Se, por um lado, a liberdade de empreender e contratar busca impulsionar a produtividade, desonerar o setor privado e fomentar a competitividade empresarial, por outro, não pode suprimir as garantias mínimas asseguradas aos trabalhadores enquanto sujeitos de direito. O problema da pejotização, nesse contexto, não está na formalidade da criação de uma pessoa jurídica, mas na realidade material da relação de trabalho que se estabelece, muitas vezes com todos os requisitos do vínculo empregatício disfarçados sob a forma de um contrato civil ou comercial.

A tensão se acentua porque o Estado, em vez de mediar esse conflito com normas claras, tem oscilado entre a omissão legislativa e a judicialização excessiva, delegando ao Judiciário a tarefa de resolver questões que exigiriam um pacto político e social mais amplo. Esse cenário coloca em xeque a eficácia da Constituição como garantidora de direitos fundamentais sociais.

II.I A liberdade econômica como argumento de flexibilização

A retórica da liberdade econômica tem sido mobilizada como justificativa para a ampliação de modelos contratuais mais “livres” e menos regulados. Sustenta-se que, diante das transformações do mercado e da necessidade de desburocratização, a relação entre trabalhador e empresa deve ser redimensionada para comportar formas mais ágeis de contratação, supostamente benéficas para ambas as partes.

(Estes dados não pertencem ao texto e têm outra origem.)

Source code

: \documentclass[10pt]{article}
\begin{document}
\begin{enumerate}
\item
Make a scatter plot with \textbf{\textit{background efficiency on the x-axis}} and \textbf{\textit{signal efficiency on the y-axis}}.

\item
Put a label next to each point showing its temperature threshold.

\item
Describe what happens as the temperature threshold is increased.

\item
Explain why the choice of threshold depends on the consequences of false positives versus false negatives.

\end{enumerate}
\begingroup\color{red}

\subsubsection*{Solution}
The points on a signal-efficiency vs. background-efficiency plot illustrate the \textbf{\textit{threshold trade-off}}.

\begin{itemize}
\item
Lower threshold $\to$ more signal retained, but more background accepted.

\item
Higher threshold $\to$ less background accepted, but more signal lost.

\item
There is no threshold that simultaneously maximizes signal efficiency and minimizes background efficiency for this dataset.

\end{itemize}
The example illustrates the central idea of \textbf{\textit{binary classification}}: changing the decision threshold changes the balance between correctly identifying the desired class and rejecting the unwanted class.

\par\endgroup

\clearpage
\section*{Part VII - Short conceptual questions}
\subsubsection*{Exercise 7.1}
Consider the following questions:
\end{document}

Sob essa perspectiva, a pejotização seria uma expressão legítima da autonomia privada, na qual o trabalhador assume o papel de microempreendedor, negociando diretamente sua força de trabalho como prestador de serviços. Contudo, o que se observa, na prática, é uma assimetria brutal de poder entre as partes contratantes. O trabalhador, ao se “pejotizar”, não o faz em plena liberdade de escolha, mas muitas vezes sob coerção econômica: ou aceita essa forma contratual, ou não trabalha.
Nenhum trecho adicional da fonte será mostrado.